[Records contained in a dataset]
=====
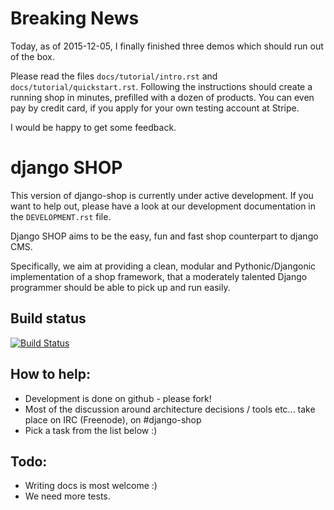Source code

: # Breaking News

Today, as of 2015-12-05, I finally finished three demos which should run out of the box.

Please read the files ``docs/tutorial/intro.rst`` and ``docs/tutorial/quickstart.rst``. Following
the instructions should create a running shop in minutes, prefilled with a dozen of products.
You can even pay by credit card, if you apply for your own testing account at Stripe.

I would be happy to get some feedback.


# django SHOP

This version of django-shop is currently under active development. If you want
to help out, please have a look at our development documentation in the ``DEVELOPMENT.rst`` file.

Django SHOP aims to be the easy, fun and fast shop counterpart to django CMS.

Specifically, we aim at providing a clean, modular and Pythonic/Djangonic implementation of a shop
framework, that a moderately talented Django programmer should be able to pick up and run easily.


## Build status

[![Build Status](https://travis-ci.org/jrief/django-shop.svg)](https://travis-ci.org/jrief/django-shop)


## How to help:

* Development is done on github - please fork!
* Most of the discussion around architecture decisions / tools etc... take
  place on IRC (Freenode), on #django-shop
* Pick a task from the list below :)


## Todo:

* Writing docs is most welcome :)
* We need more tests.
=====
• ABOUT THIS EXERCISE
Retype the data above exactly, dropping every picture.

• REPLY TO THE TASK
Source code

: # Breaking News

Today, as of 2015-12-05, I finally finished three demos which should run out of the box.

Please read the files ``docs/tutorial/intro.rst`` and ``docs/tutorial/quickstart.rst``. Following
the instructions should create a running shop in minutes, prefilled with a dozen of products.
You can even pay by credit card, if you apply for your own testing account at Stripe.

I would be happy to get some feedback.


# django SHOP

This version of django-shop is currently under active development. If you want
to help out, please have a look at our development documentation in the ``DEVELOPMENT.rst`` file.

Django SHOP aims to be the easy, fun and fast shop counterpart to django CMS.

Specifically, we aim at providing a clean, modular and Pythonic/Djangonic implementation of a shop
framework, that a moderately talented Django programmer should be able to pick up and run easily.


## Build status

[![Build Status](https://travis-ci.org/jrief/django-shop.svg)](https://travis-ci.org/jrief/django-shop)


## How to help:

* Development is done on github - please fork!
* Most of the discussion around architecture decisions / tools etc... take
  place on IRC (Freenode), on #django-shop
* Pick a task from the list below :)


## Todo:

* Writing docs is most welcome :)
* We need more tests.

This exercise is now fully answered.